▶ YOUR GOAL: Print the data that follows, exactly and completely.

══ RECORDS PROVIDED

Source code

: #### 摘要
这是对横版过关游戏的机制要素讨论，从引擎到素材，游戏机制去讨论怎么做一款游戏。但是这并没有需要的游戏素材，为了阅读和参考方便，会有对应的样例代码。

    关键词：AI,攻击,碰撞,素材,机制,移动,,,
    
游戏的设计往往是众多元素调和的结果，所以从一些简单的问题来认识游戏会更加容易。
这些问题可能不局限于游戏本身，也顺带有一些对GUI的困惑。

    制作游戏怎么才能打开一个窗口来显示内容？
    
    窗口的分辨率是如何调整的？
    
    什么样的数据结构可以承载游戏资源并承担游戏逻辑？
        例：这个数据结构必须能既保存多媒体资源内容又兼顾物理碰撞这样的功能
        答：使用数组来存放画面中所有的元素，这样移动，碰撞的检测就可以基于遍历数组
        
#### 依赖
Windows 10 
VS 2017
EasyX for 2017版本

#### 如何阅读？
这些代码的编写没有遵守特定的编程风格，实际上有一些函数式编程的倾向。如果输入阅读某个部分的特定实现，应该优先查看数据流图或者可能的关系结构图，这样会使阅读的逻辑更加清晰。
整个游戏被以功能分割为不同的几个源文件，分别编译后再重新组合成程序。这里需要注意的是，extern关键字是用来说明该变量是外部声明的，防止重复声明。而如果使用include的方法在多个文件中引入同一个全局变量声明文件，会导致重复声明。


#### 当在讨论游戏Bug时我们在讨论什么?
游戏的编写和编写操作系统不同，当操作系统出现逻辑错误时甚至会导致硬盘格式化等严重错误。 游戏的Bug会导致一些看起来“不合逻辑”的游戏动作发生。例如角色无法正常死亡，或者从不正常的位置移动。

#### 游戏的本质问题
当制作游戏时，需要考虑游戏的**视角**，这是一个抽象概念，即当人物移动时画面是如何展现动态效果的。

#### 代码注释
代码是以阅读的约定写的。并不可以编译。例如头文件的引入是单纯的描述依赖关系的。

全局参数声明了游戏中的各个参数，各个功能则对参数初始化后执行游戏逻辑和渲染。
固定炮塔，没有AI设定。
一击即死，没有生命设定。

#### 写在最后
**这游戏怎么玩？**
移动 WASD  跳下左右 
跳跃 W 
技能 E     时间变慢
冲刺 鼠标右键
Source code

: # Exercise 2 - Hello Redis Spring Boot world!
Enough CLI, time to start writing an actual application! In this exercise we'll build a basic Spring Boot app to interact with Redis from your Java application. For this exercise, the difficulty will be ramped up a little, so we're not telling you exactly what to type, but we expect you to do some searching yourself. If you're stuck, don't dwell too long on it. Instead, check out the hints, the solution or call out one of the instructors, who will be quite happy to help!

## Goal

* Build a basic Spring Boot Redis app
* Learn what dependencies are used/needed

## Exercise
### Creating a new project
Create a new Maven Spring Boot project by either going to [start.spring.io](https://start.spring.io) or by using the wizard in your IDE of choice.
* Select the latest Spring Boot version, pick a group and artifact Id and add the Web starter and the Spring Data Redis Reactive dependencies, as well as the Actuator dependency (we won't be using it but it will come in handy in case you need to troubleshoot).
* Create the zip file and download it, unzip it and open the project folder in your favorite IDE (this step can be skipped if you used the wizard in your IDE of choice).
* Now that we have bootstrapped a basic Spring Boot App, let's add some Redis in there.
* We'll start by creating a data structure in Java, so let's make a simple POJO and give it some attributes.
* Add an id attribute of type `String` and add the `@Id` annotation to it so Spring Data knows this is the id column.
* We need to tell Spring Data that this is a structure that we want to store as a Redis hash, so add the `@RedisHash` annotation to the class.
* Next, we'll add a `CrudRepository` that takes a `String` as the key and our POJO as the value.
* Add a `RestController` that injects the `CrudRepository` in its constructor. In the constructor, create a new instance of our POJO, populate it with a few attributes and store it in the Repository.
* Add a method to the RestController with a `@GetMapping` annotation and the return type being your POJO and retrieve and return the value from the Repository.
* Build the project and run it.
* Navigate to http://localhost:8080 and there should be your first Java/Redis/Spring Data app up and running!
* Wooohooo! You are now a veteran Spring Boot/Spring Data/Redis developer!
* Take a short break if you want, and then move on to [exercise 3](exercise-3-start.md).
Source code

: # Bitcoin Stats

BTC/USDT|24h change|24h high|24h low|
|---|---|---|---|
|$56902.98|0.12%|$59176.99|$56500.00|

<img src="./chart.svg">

════

▶ SOLUTION TO THIS EXERCISE:
Source code

: #### 摘要
这是对横版过关游戏的机制要素讨论，从引擎到素材，游戏机制去讨论怎么做一款游戏。但是这并没有需要的游戏素材，为了阅读和参考方便，会有对应的样例代码。

    关键词：AI,攻击,碰撞,素材,机制,移动,,,
    
游戏的设计往往是众多元素调和的结果，所以从一些简单的问题来认识游戏会更加容易。
这些问题可能不局限于游戏本身，也顺带有一些对GUI的困惑。

    制作游戏怎么才能打开一个窗口来显示内容？
    
    窗口的分辨率是如何调整的？
    
    什么样的数据结构可以承载游戏资源并承担游戏逻辑？
        例：这个数据结构必须能既保存多媒体资源内容又兼顾物理碰撞这样的功能
        答：使用数组来存放画面中所有的元素，这样移动，碰撞的检测就可以基于遍历数组
        
#### 依赖
Windows 10 
VS 2017
EasyX for 2017版本

#### 如何阅读？
这些代码的编写没有遵守特定的编程风格，实际上有一些函数式编程的倾向。如果输入阅读某个部分的特定实现，应该优先查看数据流图或者可能的关系结构图，这样会使阅读的逻辑更加清晰。
整个游戏被以功能分割为不同的几个源文件，分别编译后再重新组合成程序。这里需要注意的是，extern关键字是用来说明该变量是外部声明的，防止重复声明。而如果使用include的方法在多个文件中引入同一个全局变量声明文件，会导致重复声明。


#### 当在讨论游戏Bug时我们在讨论什么?
游戏的编写和编写操作系统不同，当操作系统出现逻辑错误时甚至会导致硬盘格式化等严重错误。 游戏的Bug会导致一些看起来“不合逻辑”的游戏动作发生。例如角色无法正常死亡，或者从不正常的位置移动。

#### 游戏的本质问题
当制作游戏时，需要考虑游戏的**视角**，这是一个抽象概念，即当人物移动时画面是如何展现动态效果的。

#### 代码注释
代码是以阅读的约定写的。并不可以编译。例如头文件的引入是单纯的描述依赖关系的。

全局参数声明了游戏中的各个参数，各个功能则对参数初始化后执行游戏逻辑和渲染。
固定炮塔，没有AI设定。
一击即死，没有生命设定。

#### 写在最后
**这游戏怎么玩？**
移动 WASD  跳下左右 
跳跃 W 
技能 E     时间变慢
冲刺 鼠标右键
Source code

: # Exercise 2 - Hello Redis Spring Boot world!
Enough CLI, time to start writing an actual application! In this exercise we'll build a basic Spring Boot app to interact with Redis from your Java application. For this exercise, the difficulty will be ramped up a little, so we're not telling you exactly what to type, but we expect you to do some searching yourself. If you're stuck, don't dwell too long on it. Instead, check out the hints, the solution or call out one of the instructors, who will be quite happy to help!

## Goal

* Build a basic Spring Boot Redis app
* Learn what dependencies are used/needed

## Exercise
### Creating a new project
Create a new Maven Spring Boot project by either going to [start.spring.io](https://start.spring.io) or by using the wizard in your IDE of choice.
* Select the latest Spring Boot version, pick a group and artifact Id and add the Web starter and the Spring Data Redis Reactive dependencies, as well as the Actuator dependency (we won't be using it but it will come in handy in case you need to troubleshoot).
* Create the zip file and download it, unzip it and open the project folder in your favorite IDE (this step can be skipped if you used the wizard in your IDE of choice).
* Now that we have bootstrapped a basic Spring Boot App, let's add some Redis in there.
* We'll start by creating a data structure in Java, so let's make a simple POJO and give it some attributes.
* Add an id attribute of type `String` and add the `@Id` annotation to it so Spring Data knows this is the id column.
* We need to tell Spring Data that this is a structure that we want to store as a Redis hash, so add the `@RedisHash` annotation to the class.
* Next, we'll add a `CrudRepository` that takes a `String` as the key and our POJO as the value.
* Add a `RestController` that injects the `CrudRepository` in its constructor. In the constructor, create a new instance of our POJO, populate it with a few attributes and store it in the Repository.
* Add a method to the RestController with a `@GetMapping` annotation and the return type being your POJO and retrieve and return the value from the Repository.
* Build the project and run it.
* Navigate to http://localhost:8080 and there should be your first Java/Redis/Spring Data app up and running!
* Wooohooo! You are now a veteran Spring Boot/Spring Data/Redis developer!
* Take a short break if you want, and then move on to [exercise 3](exercise-3-start.md).
Source code

: # Bitcoin Stats

BTC/USDT|24h change|24h high|24h low|
|---|---|---|---|
|$56902.98|0.12%|$59176.99|$56500.00|

<img src="./chart.svg">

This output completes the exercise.